It, it, I, I don’t know why. Maybe it shouldn’t, but it does bother me sometimes that that. Enjoyed such privilege and so maybe there is a, a mona of guilt or anything here, but I really think that where most of where I’m coming from is just disbelief that amidst all this darkness, there can be celebration, there can be triumph.
It won’t ever be final, cuz we’ll always be imperfect, sinful to use the Christian phrase, but, [00:29:00]We don’t even know because we’re not even willing to try to, with, with the levels of joy and wholeness and health that, that are available to us that we could have in our lives.
De’Vannon: So y’all, what, what what, what Ken is talking about when he says like the Black Wall Street you might wanna look it up. This is the the Tulsa race massacres back in in 1921. And I’m just gonna put that out there and y’all can go and research it. Man, I feel like you talk like, like a.
Like a minister, like a, like a preacher. Not the fake ones, not the rapey ones. Like , like, like, like the act, right. Hallelu. Like the actual real ones that I, you know, and I remember listening to whenever I did go to church, they had a certain [00:30:00] anointing and like the spirit of God, like was truly, truly, truly with them and they were.
You know, and like different, and therefore I can see that you’re cold, like, like by God, I can see that you’re cold. And I believe that that is what has given you your perspective. Because when the Lord puts his puts, puts that stamp on our forehead like that, it changes us. It changes the way we look at the world.
It changes the way the world perceives us. You’re somebody who has been set apart. By Christ. And so what I appreciate about the openness of Jesus Christ is that you don’t have to go to church, find him like you don’t have to. These things, all these religions and stuff that people have created, the 50 million versions of the Bible, well, well, 50 million versions of Christianity and all of that unnecessary.
All you need to do is be sincere. in your relationship with him and you, you carry that sincerity heavily. And thank you. And I, and I respect that you’re a, [00:31:00] a practicing Buddhist now, but I, I still, I, I, I feel, I feel that, I feel that spirit on you, bruh. And so cuz your first book in this one here, they both sound.
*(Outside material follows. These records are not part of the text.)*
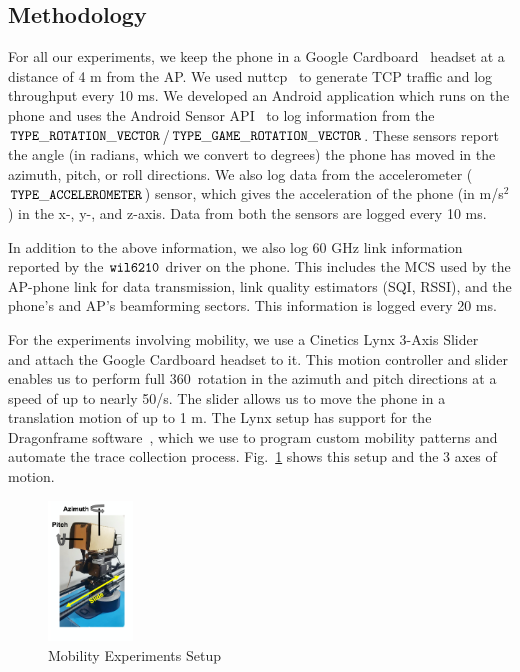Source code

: \documentclass[sigconf,anonymous]{acmart}
\begin{document}
\subsection{Methodology}

For all our experiments, we keep the phone in a Google
Cardboard~\cite{cardboard} headset at a distance of 4 m from the
AP. We used nuttcp~\cite{nuttcp} to generate TCP traffic and log
throughput every 10 ms. We developed an Android application which runs
on the phone and uses the Android Sensor API~\cite{android-sensor} to
log information from the
$\tt{TYPE\_ROTATION\_VECTOR}$/$\tt{TYPE\_GAME\_ROTATION\_VECTOR}$. These
sensors report the angle (in radians, which we convert to degrees) the
phone has moved in the azimuth, pitch, or roll directions. We also log
data from the accelerometer ($\tt{TYPE\_ACCELEROMETER}$) sensor, which
gives the acceleration of the phone (in m/s$^2$) in the x-, y-, and
z-axis. Data from both the sensors are logged every 10 ms.

In addition to the above information, we also log 60 GHz link information reported by the $\tt{wil6210}$ driver on the phone. This includes the MCS used by the AP-phone link for data transmission, link quality estimators (SQI, RSSI), and the phone's and AP's beamforming sectors. This information is logged every 20 ms.

For the experiments involving mobility, we use a Cinetics Lynx 3-Axis Slider~\cite{cinetics-lynx} and attach the Google Cardboard headset to it. This motion controller and slider enables us to perform full 360\degree~rotation in the azimuth and pitch directions at a speed of up to nearly 50\degree/s. The slider allows us to move the phone in a translation motion of up to 1 m. The Lynx setup has support for the Dragonframe software~\cite{dragonframe}, which we use to program custom mobility patterns and automate the trace collection process. Fig.~\ref{fig:setup} shows this setup and the 3 axes of motion.


\begin{figure}[t]
    \centering
    \includegraphics[width=0.2\textwidth]{setup.png}
    \caption{Mobility Experiments Setup}
    \label{fig:setup}
\end{figure}
\end{document}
It is like, it’s like, it’s like written ministry because y’all preaching and carrying the gospel. It’s not just standing in a fucking pool pit wearing a suit that is so last season, you know, now you reach people. It’s, it’s just reaching people in whatever way you can be that YouTube books. Podcast setting down at a coffee table, talking to somebody, preaching the gospel or carrying the message of Jesus Christ is not relegated to televangelist in four goddamn walls.
God is not limited to that. Now, you had you had. Dropped an F Bond, you said Fuck seem to be quite comfortable with that. But I just wanna remind you, , this is, this is the sex drugs in Jesus podcast where we discuss whatever the fuck we want to, and [00:32:00] so you and I, and I know where you’re coming from, you still have those like re maybe like religious restraints and stuff and you, but I’m just gonna let you know again that you were free on this show,
Thank you. So now. I have in my head who I think your book is for. And when you were writing this and when you finished it, and I want this is going beyond that, that boring old question, you know, who is your ideal reader? Mm-hmm. , this, this, this dark, this dark stuff right here. Doesn’t really, this is different.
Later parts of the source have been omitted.